*BRIEF*.
Return exactly, please, the lines from the one containing "Take the Regulator" to the last line of the entries below, and nothing else, leaving pictures out.

*SOURCE INFORMATION*.
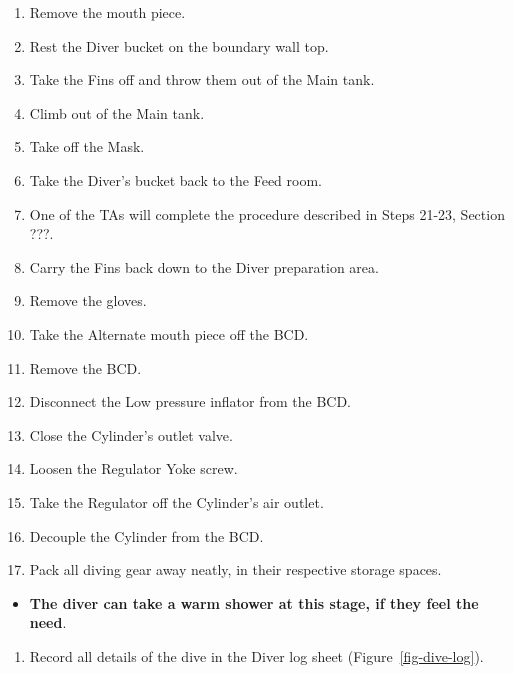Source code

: \documentclass[
  12pt,
]{report}
\providecommand{\tightlist}{%
  \setlength{\itemsep}{0pt}\setlength{\parskip}{0pt}}\usepackage{longtable,booktabs,array}
\begin{document}
\begin{enumerate}
\def\labelenumi{\arabic{enumi}.}
\setcounter{enumi}{29}
\tightlist
\item
  Remove the mouth piece.
\item
  Rest the Diver bucket on the boundary wall top.
\item
  Take the Fins off and throw them out of the Main tank.
\item
  Climb out of the Main tank.
\item
  Take off the Mask.
\item
  Take the Diver's bucket back to the Feed room.
\item
  One of the TAs will complete the procedure described in Steps 21-23,
  Section ???.
\item
  Carry the Fins back down to the Diver preparation area.
\item
  Remove the gloves.
\item
  Take the Alternate mouth piece off the BCD.
\item
  Remove the BCD.
\item
  Disconnect the Low pressure inflator from the BCD.
\item
  Close the Cylinder's outlet valve.
\item
  Loosen the Regulator Yoke screw.
\item
  Take the Regulator off the Cylinder's air outlet.
\item
  Decouple the Cylinder from the BCD.
\item
  Pack all diving gear away neatly, in their respective storage spaces.
\end{enumerate}

\begin{itemize}
\tightlist
\item
  \textbf{The diver can take a warm shower at this stage, if they feel
  the need}.
\end{itemize}

\begin{enumerate}
\def\labelenumi{\arabic{enumi}.}
\setcounter{enumi}{45}
\tightlist
\item
  Record all details of the dive in the Diver log sheet
  (Figure~\ref{fig-dive-log}).
\end{enumerate}
\end{document}
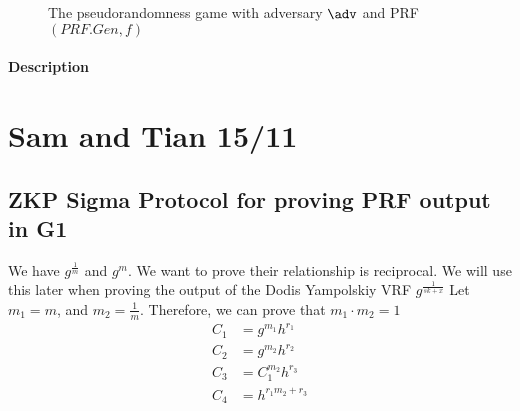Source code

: \begin{figure}
\begin{pchstack}[boxed, center, space=1em]
\end{pchstack}
  \caption{The pseudorandomness game with adversary $\adv$ and PRF $(PRF.Gen, f)$}
  \label{fig:prf}
\end{figure}

\paragraph{Description}










\newpage
\section{Sam and Tian 15/11}

\subsection{ZKP Sigma Protocol for proving PRF output in G1}
We have $g^{\frac{1}{m}}$ and $g^m$. We want to prove their relationship is reciprocal. We will use this later when proving the output of the Dodis Yampolskiy VRF $g^{\frac{1}{sk + x}}$
Let $m_1 = m$, and $m_2 = \frac{1}{m}$. Therefore, we can prove that $m_1 \cdot m_2 = 1$ 
\[ 
    \begin{aligned}
        C_1 &= g^{m_1}h^{r_1} \\
        C_2 &= g^{m_2}h^{r_2} \\
        C_3 &= C_1^{m_2}h^{r_3} \\ 
        C_4 &= h^{r_1m_2 + r_3} \\ 
    \end{aligned}
\]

*RESPONSE AREA*.
  Take the Regulator off the Cylinder's air outlet.
\item
  Decouple the Cylinder from the BCD.
\item
  Pack all diving gear away neatly, in their respective storage spaces.
\end{enumerate}

\begin{itemize}
\tightlist
\item
  \textbf{The diver can take a warm shower at this stage, if they feel
  the need}.
\end{itemize}

\begin{enumerate}
\def\labelenumi{\arabic{enumi}.}
\setcounter{enumi}{45}
\tightlist
\item
  Record all details of the dive in the Diver log sheet
  (Figure~\ref{fig-dive-log}).
\end{enumerate}
\end{document}
Source code

: \begin{figure}
\begin{pchstack}[boxed, center, space=1em]
\end{pchstack}
  \caption{The pseudorandomness game with adversary $\adv$ and PRF $(PRF.Gen, f)$}
  \label{fig:prf}
\end{figure}

\paragraph{Description}










\newpage
\section{Sam and Tian 15/11}

\subsection{ZKP Sigma Protocol for proving PRF output in G1}
We have $g^{\frac{1}{m}}$ and $g^m$. We want to prove their relationship is reciprocal. We will use this later when proving the output of the Dodis Yampolskiy VRF $g^{\frac{1}{sk + x}}$
Let $m_1 = m$, and $m_2 = \frac{1}{m}$. Therefore, we can prove that $m_1 \cdot m_2 = 1$ 
\[ 
    \begin{aligned}
        C_1 &= g^{m_1}h^{r_1} \\
        C_2 &= g^{m_2}h^{r_2} \\
        C_3 &= C_1^{m_2}h^{r_3} \\ 
        C_4 &= h^{r_1m_2 + r_3} \\ 
    \end{aligned}
\]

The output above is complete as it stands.